Helping an Addicted Minor
Parents play the biggest part when it comes to helping an addicted minor. Their help alone would not be enough, however. Seeking help from professionals must be the primary approach. Drug abuse specialists can then diagnose the child’s condition and they can recommend a trustworthy substance abuse treatment facility in Utah, says renaissanceoutpatient.com.
Dangers of Prescription Opioid Misuse
One of the inherent dangers of adolescents starting with prescription opioid analgesics is that these drugs are chemically similar to heroin, another opioid. In fact, studies now show that majority of heroin addicts have started with prescription opioid painkillers while they were still in their teens.
What makes it particularly dangerous in the mixing of prescription opioids with heroin is that it could trigger the deadly effects of heroin. Opioids are central nervous system depressants and it can literally shut down the entire body if overdose takes place.

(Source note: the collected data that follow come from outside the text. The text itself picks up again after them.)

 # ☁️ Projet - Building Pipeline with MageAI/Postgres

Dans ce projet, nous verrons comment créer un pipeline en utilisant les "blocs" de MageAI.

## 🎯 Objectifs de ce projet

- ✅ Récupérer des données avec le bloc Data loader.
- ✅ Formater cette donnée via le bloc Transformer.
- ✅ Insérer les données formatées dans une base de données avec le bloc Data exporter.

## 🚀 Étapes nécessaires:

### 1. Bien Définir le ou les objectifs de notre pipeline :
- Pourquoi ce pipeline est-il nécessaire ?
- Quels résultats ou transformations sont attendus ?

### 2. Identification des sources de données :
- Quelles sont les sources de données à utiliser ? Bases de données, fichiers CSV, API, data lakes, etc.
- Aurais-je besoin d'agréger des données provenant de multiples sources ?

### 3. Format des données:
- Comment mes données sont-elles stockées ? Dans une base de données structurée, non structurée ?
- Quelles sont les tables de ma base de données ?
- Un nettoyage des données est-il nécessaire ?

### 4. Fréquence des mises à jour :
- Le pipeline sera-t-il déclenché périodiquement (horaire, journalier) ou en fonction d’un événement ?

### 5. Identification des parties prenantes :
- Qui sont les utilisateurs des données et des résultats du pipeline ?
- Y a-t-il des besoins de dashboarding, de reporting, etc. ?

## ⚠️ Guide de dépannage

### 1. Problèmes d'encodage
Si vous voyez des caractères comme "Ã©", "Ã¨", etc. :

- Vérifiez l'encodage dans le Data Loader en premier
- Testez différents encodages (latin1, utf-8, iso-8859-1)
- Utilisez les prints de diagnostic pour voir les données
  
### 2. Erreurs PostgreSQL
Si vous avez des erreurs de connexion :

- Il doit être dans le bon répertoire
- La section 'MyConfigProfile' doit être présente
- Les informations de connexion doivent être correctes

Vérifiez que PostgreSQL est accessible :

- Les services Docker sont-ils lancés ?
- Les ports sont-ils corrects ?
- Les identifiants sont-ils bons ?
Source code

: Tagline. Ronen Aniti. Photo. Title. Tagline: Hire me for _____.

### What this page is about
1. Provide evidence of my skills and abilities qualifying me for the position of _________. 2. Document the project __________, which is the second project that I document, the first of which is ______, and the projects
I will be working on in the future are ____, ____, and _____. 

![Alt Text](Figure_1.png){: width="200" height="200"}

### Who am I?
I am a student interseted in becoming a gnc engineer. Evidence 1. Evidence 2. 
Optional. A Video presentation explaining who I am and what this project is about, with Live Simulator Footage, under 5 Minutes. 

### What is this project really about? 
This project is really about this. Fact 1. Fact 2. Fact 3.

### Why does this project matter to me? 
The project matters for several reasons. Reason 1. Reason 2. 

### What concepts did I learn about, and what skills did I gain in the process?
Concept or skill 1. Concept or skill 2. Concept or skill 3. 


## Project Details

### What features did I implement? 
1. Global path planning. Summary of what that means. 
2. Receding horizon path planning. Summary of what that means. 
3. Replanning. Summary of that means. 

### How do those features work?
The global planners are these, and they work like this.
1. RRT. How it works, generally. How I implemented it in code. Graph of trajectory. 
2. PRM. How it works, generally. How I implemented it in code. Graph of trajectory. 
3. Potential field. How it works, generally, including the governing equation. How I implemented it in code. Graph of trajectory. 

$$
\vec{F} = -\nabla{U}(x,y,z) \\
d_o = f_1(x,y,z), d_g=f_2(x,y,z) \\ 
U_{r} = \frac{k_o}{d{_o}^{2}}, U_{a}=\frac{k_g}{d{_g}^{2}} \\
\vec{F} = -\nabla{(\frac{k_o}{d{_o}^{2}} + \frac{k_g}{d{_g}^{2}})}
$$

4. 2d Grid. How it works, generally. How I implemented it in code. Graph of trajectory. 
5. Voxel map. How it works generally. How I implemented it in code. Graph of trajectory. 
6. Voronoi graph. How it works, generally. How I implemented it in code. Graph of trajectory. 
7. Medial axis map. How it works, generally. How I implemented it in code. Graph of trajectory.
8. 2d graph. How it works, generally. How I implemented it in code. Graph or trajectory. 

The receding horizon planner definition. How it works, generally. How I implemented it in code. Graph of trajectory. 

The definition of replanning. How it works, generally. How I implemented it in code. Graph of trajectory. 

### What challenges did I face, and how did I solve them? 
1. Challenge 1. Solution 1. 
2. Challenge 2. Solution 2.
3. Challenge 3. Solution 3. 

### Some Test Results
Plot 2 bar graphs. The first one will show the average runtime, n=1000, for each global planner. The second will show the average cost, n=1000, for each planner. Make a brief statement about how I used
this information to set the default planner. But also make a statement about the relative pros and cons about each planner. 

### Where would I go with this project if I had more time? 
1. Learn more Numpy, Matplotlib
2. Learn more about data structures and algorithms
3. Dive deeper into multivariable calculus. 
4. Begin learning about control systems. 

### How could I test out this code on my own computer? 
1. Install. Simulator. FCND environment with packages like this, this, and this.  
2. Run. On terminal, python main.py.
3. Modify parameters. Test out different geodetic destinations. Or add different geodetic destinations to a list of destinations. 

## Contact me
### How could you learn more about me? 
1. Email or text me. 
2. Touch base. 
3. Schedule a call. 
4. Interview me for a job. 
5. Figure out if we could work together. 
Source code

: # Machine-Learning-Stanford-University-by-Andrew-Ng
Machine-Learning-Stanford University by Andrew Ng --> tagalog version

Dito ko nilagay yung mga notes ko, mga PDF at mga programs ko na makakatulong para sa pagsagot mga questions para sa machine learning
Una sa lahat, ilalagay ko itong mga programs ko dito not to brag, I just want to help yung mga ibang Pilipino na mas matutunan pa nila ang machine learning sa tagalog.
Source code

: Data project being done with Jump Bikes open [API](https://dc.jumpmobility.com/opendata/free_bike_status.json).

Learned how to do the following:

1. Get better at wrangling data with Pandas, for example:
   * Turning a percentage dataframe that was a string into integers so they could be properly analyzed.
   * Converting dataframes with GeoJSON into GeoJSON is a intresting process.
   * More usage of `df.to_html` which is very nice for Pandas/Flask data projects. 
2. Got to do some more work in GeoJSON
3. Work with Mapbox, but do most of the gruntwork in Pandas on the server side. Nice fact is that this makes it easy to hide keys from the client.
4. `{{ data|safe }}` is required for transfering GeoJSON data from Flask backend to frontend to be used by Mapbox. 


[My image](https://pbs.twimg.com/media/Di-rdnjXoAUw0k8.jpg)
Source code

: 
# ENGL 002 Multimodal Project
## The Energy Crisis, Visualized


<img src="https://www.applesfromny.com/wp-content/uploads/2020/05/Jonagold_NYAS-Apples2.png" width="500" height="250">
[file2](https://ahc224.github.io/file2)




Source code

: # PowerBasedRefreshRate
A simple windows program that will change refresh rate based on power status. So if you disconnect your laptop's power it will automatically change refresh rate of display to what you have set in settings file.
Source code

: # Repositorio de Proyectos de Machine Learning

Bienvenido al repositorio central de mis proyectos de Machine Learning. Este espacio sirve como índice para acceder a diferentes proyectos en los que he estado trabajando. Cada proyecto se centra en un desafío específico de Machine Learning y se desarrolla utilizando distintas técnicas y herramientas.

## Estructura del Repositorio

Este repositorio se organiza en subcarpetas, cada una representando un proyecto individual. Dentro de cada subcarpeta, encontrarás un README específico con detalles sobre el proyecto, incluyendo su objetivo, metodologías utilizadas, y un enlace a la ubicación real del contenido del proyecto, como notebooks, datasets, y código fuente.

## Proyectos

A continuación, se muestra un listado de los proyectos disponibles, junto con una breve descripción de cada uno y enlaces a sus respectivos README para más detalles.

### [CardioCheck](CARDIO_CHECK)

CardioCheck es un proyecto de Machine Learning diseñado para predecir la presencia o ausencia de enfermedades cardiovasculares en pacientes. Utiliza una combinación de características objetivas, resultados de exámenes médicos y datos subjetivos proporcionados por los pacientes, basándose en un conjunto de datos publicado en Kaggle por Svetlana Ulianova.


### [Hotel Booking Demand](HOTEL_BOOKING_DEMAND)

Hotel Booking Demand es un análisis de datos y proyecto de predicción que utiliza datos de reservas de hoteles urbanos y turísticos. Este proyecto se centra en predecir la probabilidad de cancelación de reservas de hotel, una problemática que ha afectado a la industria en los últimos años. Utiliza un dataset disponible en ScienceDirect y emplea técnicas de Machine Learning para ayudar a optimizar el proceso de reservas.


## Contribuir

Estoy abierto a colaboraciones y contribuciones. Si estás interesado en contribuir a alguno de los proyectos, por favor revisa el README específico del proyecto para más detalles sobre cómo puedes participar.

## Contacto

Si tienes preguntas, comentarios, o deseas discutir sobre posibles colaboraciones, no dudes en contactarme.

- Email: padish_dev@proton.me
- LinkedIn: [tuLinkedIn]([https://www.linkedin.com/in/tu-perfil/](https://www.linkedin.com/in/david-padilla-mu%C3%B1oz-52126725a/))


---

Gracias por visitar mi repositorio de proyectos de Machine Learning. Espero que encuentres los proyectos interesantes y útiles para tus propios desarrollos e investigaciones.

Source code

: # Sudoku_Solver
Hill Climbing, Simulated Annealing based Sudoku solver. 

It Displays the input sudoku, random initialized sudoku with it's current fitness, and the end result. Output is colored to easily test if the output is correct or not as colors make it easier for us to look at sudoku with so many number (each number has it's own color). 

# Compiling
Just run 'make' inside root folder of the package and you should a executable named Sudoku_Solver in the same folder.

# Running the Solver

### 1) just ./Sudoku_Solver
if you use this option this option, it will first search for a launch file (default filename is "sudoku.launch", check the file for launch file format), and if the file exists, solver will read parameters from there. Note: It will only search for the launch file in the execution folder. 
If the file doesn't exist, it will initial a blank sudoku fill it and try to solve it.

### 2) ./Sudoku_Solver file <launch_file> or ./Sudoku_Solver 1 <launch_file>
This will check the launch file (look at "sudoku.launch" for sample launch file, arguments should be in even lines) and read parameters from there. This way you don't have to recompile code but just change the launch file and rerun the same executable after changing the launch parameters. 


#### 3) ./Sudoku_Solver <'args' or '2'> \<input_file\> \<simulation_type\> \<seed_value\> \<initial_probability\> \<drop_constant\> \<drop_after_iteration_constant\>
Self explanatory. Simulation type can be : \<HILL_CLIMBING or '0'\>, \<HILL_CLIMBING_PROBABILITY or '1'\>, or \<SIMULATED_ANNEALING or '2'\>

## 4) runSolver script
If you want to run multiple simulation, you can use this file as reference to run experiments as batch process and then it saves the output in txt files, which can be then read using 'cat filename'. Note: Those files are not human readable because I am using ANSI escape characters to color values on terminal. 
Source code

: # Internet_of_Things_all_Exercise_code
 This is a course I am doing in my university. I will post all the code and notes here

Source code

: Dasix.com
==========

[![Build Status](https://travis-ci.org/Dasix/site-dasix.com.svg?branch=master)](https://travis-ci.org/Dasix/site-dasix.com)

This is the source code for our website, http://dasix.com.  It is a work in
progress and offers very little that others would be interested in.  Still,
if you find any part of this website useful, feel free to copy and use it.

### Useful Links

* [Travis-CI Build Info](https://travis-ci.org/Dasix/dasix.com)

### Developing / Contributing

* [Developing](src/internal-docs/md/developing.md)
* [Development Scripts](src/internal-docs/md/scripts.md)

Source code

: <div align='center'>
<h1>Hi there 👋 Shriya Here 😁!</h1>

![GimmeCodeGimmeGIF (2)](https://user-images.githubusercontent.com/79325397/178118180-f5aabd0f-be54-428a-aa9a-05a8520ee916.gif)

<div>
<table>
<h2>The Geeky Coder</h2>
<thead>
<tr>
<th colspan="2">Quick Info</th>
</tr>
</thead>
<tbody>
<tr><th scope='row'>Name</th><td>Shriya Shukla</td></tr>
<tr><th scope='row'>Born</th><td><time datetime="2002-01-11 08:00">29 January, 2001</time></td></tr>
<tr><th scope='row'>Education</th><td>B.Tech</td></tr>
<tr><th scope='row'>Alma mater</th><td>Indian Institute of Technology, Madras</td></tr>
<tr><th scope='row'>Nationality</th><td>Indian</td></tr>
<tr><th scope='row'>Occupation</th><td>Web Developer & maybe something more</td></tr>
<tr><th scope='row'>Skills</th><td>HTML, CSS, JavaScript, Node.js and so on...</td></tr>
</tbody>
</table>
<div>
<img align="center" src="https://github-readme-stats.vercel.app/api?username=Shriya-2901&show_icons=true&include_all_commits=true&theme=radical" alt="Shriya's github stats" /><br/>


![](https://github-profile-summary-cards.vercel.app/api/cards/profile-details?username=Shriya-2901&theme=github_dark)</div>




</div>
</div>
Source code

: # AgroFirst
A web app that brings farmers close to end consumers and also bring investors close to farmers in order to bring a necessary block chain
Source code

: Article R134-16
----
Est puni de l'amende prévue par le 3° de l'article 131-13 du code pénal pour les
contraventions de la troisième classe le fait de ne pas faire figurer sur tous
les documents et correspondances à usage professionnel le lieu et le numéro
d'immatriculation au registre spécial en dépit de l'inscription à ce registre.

Unfortunately, teenagers do not recognize these dangers because they think that painkillers are medicines and they do not pose a threat to their safety. The problem lies more in the tampering of narcotic painkillers, however. Instead of slow cumulative effects, there is a sudden rush of the substance to the brain. The effects are almost instantaneous, so as the side effects.
More people are abusing illicit drugs, particularly prescription narcotics painkillers. Proper awareness and education is advisable to correct the misconceptions adolescents have about illicit drugs. If you notice your loved one is going through the same thing, do something. Act now.